Note: Since we read CSV as DataFrame then converted to RDD, rows are Row objects.
Access columns by name: `row['STATE']` or `row.STATE`


In [5]:
def safe_int(x):
    """Safely convert to int, return 0 if None/null"""
    if x is None:
        return 0
    try:
        return int(float(x))
    except (ValueError, TypeError):
        return 0

def calculate_total_harm(row):
    """Calculate total human harm: injuries + deaths (direct + indirect)"""
    # Row objects support dictionary-style access: row['COLUMN'] returns None if missing/null
    injuries_direct = safe_int(row['INJURIES_DIRECT'])
    injuries_indirect = safe_int(row['INJURIES_INDIRECT'])
    deaths_direct = safe_int(row['DEATHS_DIRECT'])
    deaths_indirect = safe_int(row['DEATHS_INDIRECT'])
    return injuries_direct + injuries_indirect + deaths_direct + deaths_indirect

# Create RDD with total harm calculated
rdd_with_harm = rdd.map(lambda row: (row, calculate_total_harm(row)))

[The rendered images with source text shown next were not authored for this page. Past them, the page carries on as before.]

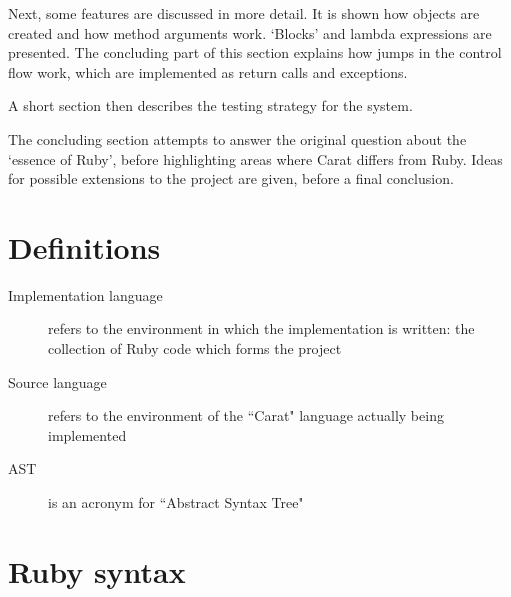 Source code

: Next, some features are discussed in more detail. It is shown how objects are created and how method arguments work. `Blocks' and lambda expressions are presented. The concluding part of this section explains how jumps in the control flow work, which are implemented as return calls and exceptions.

A short section then describes the testing strategy for the system.

The concluding section attempts to answer the original question about the `essence of Ruby', before highlighting areas where Carat differs from Ruby. Ideas for possible extensions to the project are given, before a final conclusion.

\section{Definitions}

\begin{description}
	\item[Implementation language] refers to the environment in which the implementation is written: the collection of Ruby code which forms the project
	\item[Source language] refers to the environment of the ``Carat" language actually being implemented
	\item[AST] is an acronym for ``Abstract Syntax Tree"
\end{description}

\section{Ruby syntax}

# Filter to only rows with harm > 0
rdd_harm = rdd_with_harm.filter(lambda x: x[1] > 0)

# Calculate metrics
events_with_harm = rdd_harm.count()
total_harm_sum = int(rdd_harm.map(lambda x: x[1]).sum())

# Display results with clean formatting
print("="*60)
print("DATASET OVERVIEW: Human Harm Analysis")
print("="*60)
print(f"Total events with harm:        {events_with_harm:,} events")
print(f"Total people harmed:           {total_harm_sum:,} people")
print(f"Average harm per event:        {total_harm_sum/events_with_harm:.2f} people/event")
print("="*60)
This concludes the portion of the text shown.